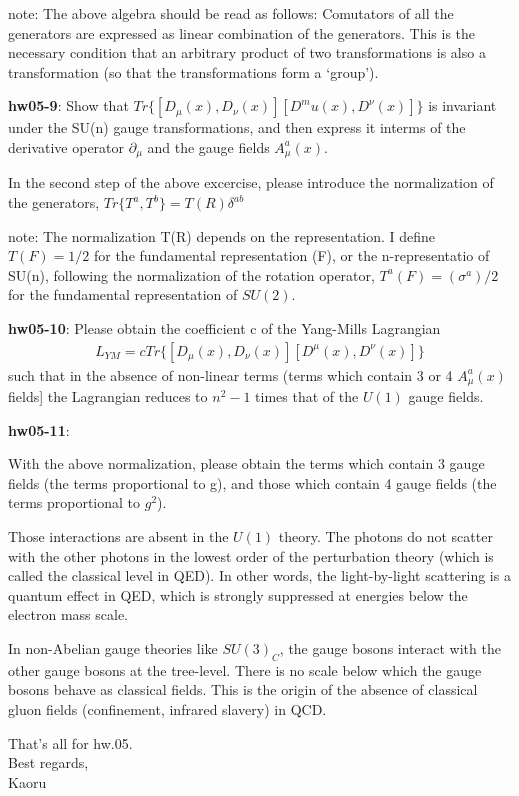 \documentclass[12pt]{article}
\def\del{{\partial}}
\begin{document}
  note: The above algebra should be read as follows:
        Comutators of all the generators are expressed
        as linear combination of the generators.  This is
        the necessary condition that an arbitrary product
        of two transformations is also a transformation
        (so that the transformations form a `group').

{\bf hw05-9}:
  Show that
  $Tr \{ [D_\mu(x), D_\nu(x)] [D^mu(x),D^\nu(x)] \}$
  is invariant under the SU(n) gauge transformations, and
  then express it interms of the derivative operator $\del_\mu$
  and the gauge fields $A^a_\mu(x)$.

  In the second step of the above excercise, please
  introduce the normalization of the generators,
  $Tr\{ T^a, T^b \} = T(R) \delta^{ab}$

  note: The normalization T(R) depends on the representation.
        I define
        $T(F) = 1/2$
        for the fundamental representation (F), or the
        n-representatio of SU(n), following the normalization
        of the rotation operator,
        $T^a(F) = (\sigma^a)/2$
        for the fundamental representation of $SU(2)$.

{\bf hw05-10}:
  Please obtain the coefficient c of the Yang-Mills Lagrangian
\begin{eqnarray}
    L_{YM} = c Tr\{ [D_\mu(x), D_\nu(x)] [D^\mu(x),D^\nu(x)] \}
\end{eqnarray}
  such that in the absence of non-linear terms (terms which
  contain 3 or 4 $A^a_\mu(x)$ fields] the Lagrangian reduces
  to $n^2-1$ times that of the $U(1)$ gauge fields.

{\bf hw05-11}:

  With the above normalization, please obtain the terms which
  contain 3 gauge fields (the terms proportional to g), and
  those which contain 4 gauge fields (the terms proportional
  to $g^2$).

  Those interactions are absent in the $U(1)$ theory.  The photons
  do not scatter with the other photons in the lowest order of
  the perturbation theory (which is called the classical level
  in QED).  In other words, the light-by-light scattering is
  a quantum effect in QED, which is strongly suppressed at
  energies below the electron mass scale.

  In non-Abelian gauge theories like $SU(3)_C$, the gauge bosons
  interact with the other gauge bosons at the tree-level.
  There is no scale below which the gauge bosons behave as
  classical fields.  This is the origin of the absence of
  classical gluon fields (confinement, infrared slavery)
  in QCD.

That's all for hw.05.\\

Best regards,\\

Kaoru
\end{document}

▸ **AIM OF THE EXERCISE**
The copy must reproduce the listing above verbatim and contain no pictures.

▸ **EXERCISE RESULT**
 \documentclass[12pt]{article}
\def\del{{\partial}}
\begin{document}
  note: The above algebra should be read as follows:
        Comutators of all the generators are expressed
        as linear combination of the generators.  This is
        the necessary condition that an arbitrary product
        of two transformations is also a transformation
        (so that the transformations form a `group').

{\bf hw05-9}:
  Show that
  $Tr \{ [D_\mu(x), D_\nu(x)] [D^mu(x),D^\nu(x)] \}$
  is invariant under the SU(n) gauge transformations, and
  then express it interms of the derivative operator $\del_\mu$
  and the gauge fields $A^a_\mu(x)$.

  In the second step of the above excercise, please
  introduce the normalization of the generators,
  $Tr\{ T^a, T^b \} = T(R) \delta^{ab}$

  note: The normalization T(R) depends on the representation.
        I define
        $T(F) = 1/2$
        for the fundamental representation (F), or the
        n-representatio of SU(n), following the normalization
        of the rotation operator,
        $T^a(F) = (\sigma^a)/2$
        for the fundamental representation of $SU(2)$.

{\bf hw05-10}:
  Please obtain the coefficient c of the Yang-Mills Lagrangian
\begin{eqnarray}
    L_{YM} = c Tr\{ [D_\mu(x), D_\nu(x)] [D^\mu(x),D^\nu(x)] \}
\end{eqnarray}
  such that in the absence of non-linear terms (terms which
  contain 3 or 4 $A^a_\mu(x)$ fields] the Lagrangian reduces
  to $n^2-1$ times that of the $U(1)$ gauge fields.

{\bf hw05-11}:

  With the above normalization, please obtain the terms which
  contain 3 gauge fields (the terms proportional to g), and
  those which contain 4 gauge fields (the terms proportional
  to $g^2$).

  Those interactions are absent in the $U(1)$ theory.  The photons
  do not scatter with the other photons in the lowest order of
  the perturbation theory (which is called the classical level
  in QED).  In other words, the light-by-light scattering is
  a quantum effect in QED, which is strongly suppressed at
  energies below the electron mass scale.

  In non-Abelian gauge theories like $SU(3)_C$, the gauge bosons
  interact with the other gauge bosons at the tree-level.
  There is no scale below which the gauge bosons behave as
  classical fields.  This is the origin of the absence of
  classical gluon fields (confinement, infrared slavery)
  in QCD.

That's all for hw.05.\\

Best regards,\\

Kaoru
\end{document}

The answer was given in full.